Едва мы разговорились, как подбежал красноармеец и, задыхаясь, проговорил:
— Полковой комиссар велел вам сейчас же ехать, противник подходит к переправе.
Я подозвал шофера, и мы стали укладывать раненого в машину.
Из-за развалин избы вышла старая женщина в мокром тулупе и начала помогать нам. Быстро, не по-стариковски ступая, принесла она узелок яблок, десяток яиц, завернутых в платочек, бутылку молока, достала из-под навеса синее шерстяное одеяло и прикрыла раненому ноги.
— Ну что вы делаете, — проговорил Касимов, — что вы, ей-богу, делаете, — остались без дома, голодные, зачем последнее отдавать? Что же это выходит, вы меня защитили, спрятали, спасли, одели, лечили, а я что для вас сделал?
Прощаясь, он поцеловал морщинистые, старые руки, поправлявшие на нем одеяло. Старуха по-матерински обняла его и вдруг зарыдала, припала головой к его плечу.
Водитель машины Туляков, человек, никогда не отличавшийся особой чувствительностью, начал всхлипывать и утирать глаза платком. И в самом деле, трагична и бесконечно печальна была эта сцена прощания накануне нового прихода немцев, прощания у дымящихся развалин избы. После Касимов мне рассказал, как в первую ночь, когда он подполз к дверям хаты, старуха, перевязав ему рану, до рассвета сидела рядом с ним. Он мог дышать, лишь сидя, — стоило ему лечь, как наступало удушье и кровь шла горлом. А сидеть у него не было никакой силы, мутилось сознание.
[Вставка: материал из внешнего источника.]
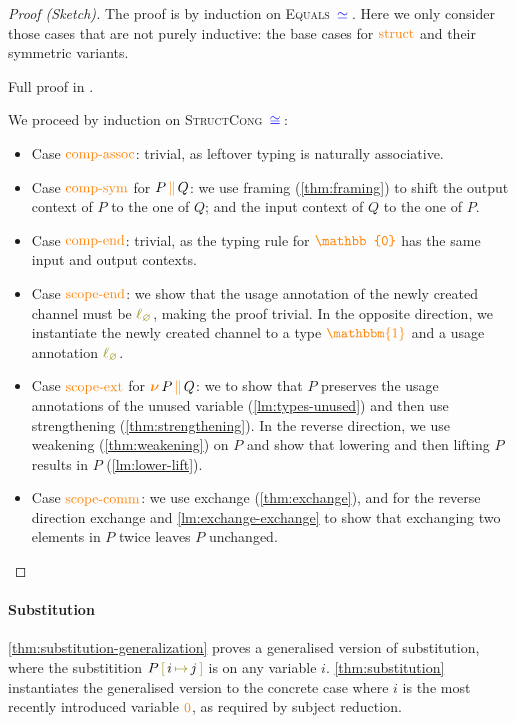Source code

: \documentclass[sigplan,10pt,anonymous,review]{acmart}
\theoremstyle{definition}
\newcommand{\type}[1]{\textcolor{blue}{\operatorname{#1}}}
\newcommand{\constr}[1]{\textcolor{orange}{\operatorname{#1}}}
\newcommand{\func}[1]{\textcolor{olive}{\operatorname{#1}}}
\newcommand{\PO}{\constr{\mathbb{0}}}
\newcommand{\comp}[2]{#1 \, \constr{\parallel} \, #2}
\newcommand{\new}{\constr{\boldsymbol{\nu}} \,}
\newcommand{\unit}{\constr{\mathbbm{1}}}
\newcommand{\subst}[3]{#1 \, \func{[} \, #3 \, \func{\mapsto} \,#2 \, \func{]}}
\newcommand{\lz}{\func{\ell_{\varnothing}}}
\newcommand{\eq}[1]{\, \type{\simeq}_{#1} \,}
\newcommand{\eqeq}{\, \type{\cong} \,}
\begin{document}
\begin{proof}[Proof (Sketch)]
  The proof is by induction on \textsc{Equals} $\eq{}$.
  Here we only consider those cases that are not purely inductive: the base cases for $\constr{struct}$ and their symmetric variants.
\begin{anonsuppress}
Full proof in \cite{Zalakain2020Agda}.
\end{anonsuppress}
  We proceed by induction on \textsc{StructCong} $\eqeq$:
  \begin{itemize}
    \item
      Case $\constr{comp-assoc}$: trivial, as leftover typing is naturally associative.
    \item
      Case $\constr{comp-sym}$ for $\comp{P}{Q}$: we use framing (\autoref{thm:framing}) to shift the output context of $P$ to the one of $Q$; and the input context of $Q$ to the one of $P$.
    \item
      Case $\constr{comp-end}$: trivial, as the typing rule for $\PO$ has the same input and output contexts.
    \item
      Case $\constr{scope-end}$: we show that the usage annotation of the newly created channel must be $\lz$, making the proof trivial.
      In the opposite direction, we instantiate the newly created channel to a type $\unit$ and a usage annotation $\lz$.
    \item
      Case $\constr{scope-ext}$ for $\new \comp{P}{Q}$: we to show that $P$ preserves the usage annotations of the unused variable (\autoref{lm:types-unused}) and then use strengthening (\autoref{thm:strengthening}).
      In the reverse direction, we use weakening (\autoref{thm:weakening}) on $P$ and show that lowering and then lifting $P$ results in $P$ (\autoref{lm:lower-lift}).
    \item
      Case $\constr{scope-comm}$:
      we use exchange (\autoref{thm:exchange}), and for the reverse direction exchange and \autoref{lm:exchange-exchange} to show that exchanging two elements in $P$ twice leaves $P$ unchanged. \qedhere
  \end{itemize}
\end{proof}

\paragraph*{Substitution}
\autoref{thm:substitution-generalization} proves a generalised version of substitution, where the substitition $\subst{P}{j}{i}$ is on any variable $i$.
\autoref{thm:substitution} instantiates the generalised version to the concrete case where $i$ is the most recently introduced variable $\constr{0}$, as required by subject reduction.
\end{document}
Старуха всю ночь простояла на ногах, поддерживая его прислоненным к стенке. Он сквозь муть беспамятства запомнил ее лицо. А в соседних хатах стояли немцы, и некого было позвать на помощь.
Так мы встретились с капитаном Касимовым в начале войны. Мне думается, кто не испил всей горечи лета 1941 года, тот не может во всей глубине оценить счастье нашей победы.
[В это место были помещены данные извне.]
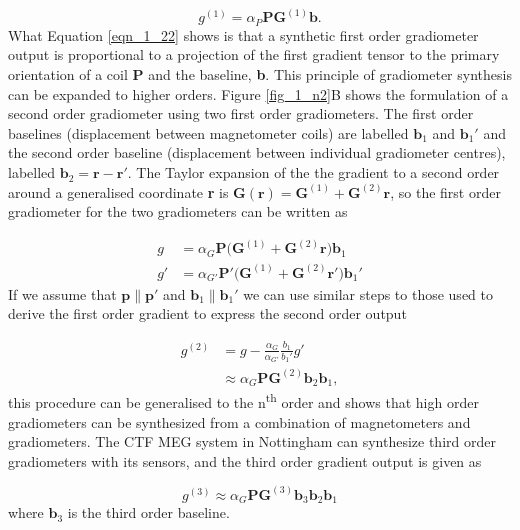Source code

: \begin{equation}
g^{(1)} = \alpha_P\mathbf{P}\mathbf{G}^{(1)}\mathbf{b}. \label{eqn_1_22}
\end{equation} What Equation \ref{eqn_1_22} shows is that a synthetic first order gradiometer output is proportional to a projection of the first gradient tensor to the primary orientation of a coil \textbf{P} and the baseline, \textbf{b}. This principle of gradiometer synthesis can be expanded to higher orders. Figure \ref{fig_1_n2}B shows the formulation of a second order gradiometer using two first order gradiometers. The first order baselines (displacement between magnetometer coils) are labelled $\mathbf{b}_1$ and $\mathbf{b}_1'$ and the second order baseline (displacement between individual gradiometer centres), labelled $\mathbf{b}_2=\mathbf{r}-\mathbf{r}'$. The Taylor expansion of the the gradient to a second order around a generalised coordinate \textbf{r} is $\mathbf{G}(\mathbf{r})=\mathbf{G}^{(1)}+\mathbf{G}^{(2)}\mathbf{r}$, so the first order gradiometer for the two gradiometers can be written as 

\begin{equation}
\begin{aligned}
g &= \alpha_G\mathbf{P}\big(\mathbf{G}^{(1)}+\mathbf{G}^{(2)}\mathbf{r}\big)\mathbf{b}_1\\
g' &=  \alpha_{G'}\mathbf{P}'\big(\mathbf{G}^{(1)}+\mathbf{G}^{(2)}\mathbf{r}'\big)\mathbf{b}_1'
\end{aligned}
\end{equation} If we assume that $\mathbf{p}\parallel\mathbf{p}'$ and $\mathbf{b}_1\parallel\mathbf{b}_1'$ we can use similar steps to those used to derive the first order gradient to express the second order output

\begin{equation}
\begin{aligned}
g^{(2)}&=g-\frac{\alpha_G}{\alpha_{G'}}\frac{b_1}{b_1'}g' \\
&\approx \alpha_G\mathbf{PG}^{(2)}\mathbf{b}_2\mathbf{b}_1,
\end{aligned}
\end{equation} this procedure can be generalised to the n\textsuperscript{th} order and shows that high order gradiometers can be synthesized from a combination of magnetometers and gradiometers. The CTF MEG system in Nottingham can synthesize third order gradiometers with its sensors, and the third order gradient output is given as

\begin{equation}
g^{(3)} \approx \alpha_G\mathbf{PG}^{(3)}\textbf{b}_3\textbf{b}_2\textbf{b}_1
\end{equation} where $\mathbf{b}_3$ is the third order baseline.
В дальнейшем мне пришлось встречать Касимова несколько раз. Видел я его в Сталинграде, на крутом обрыве Волги. Он сидел в глубоком, темном блиндаже. Лампа, сделанная из снарядной гильзы, освещала его худое лицо, истертый план Сталинграда лежал перед ним. Спокойный, насмешливый, порой грустный, сидел он в своей испачканной землей пилоточке, зеленом солдатском ватнике. Земля, бревна крепления не выдерживали страшного напряжения этих часов и дней. И, слушая негромкий, медленный голос Касимова, глядя на его улыбающееся лицо, я невольно подумал: где берет он душевную силу и как назвать ее — нечеловеческой, сверхчеловеческой?
— Вот воюем понемножку, — сказал он.
— Устали? — спросил я.
— Нет, чего же уставать, какой в этом толк, — ответил он.
Я видел его спустя полгода в таком же блиндажике под станцией Поныри. Все кругом являло картину страшного, невиданного напряжения только что отгремевшего боя. Огромные воронки возле командного пункта, и деревья с ветвями, перебитыми осколками снарядов, и поле, покрытое железными телами сгоревших танков, и взрыхленная, разрытая земля — все говорило об адском, жесточайшем, испепеляющем напряжении боя.
Касимов, выйдя из блиндажа, показывал мне, откуда шли три дня назад двести девяносто немецких танков, куда обрушила свой удар бомбардировочная авиация противника. Капли дождя сверкали на широких листьях лопухов, и Касимов, повернувшись ко мне, сказал:
— Солнышко-то какое после дождя греет, замечательно, ей-богу, приятно как…
И я вдруг понял, что силу Касимова не нужно называть сверхчеловеческой, что сила его — человеческая сила, сила человечности.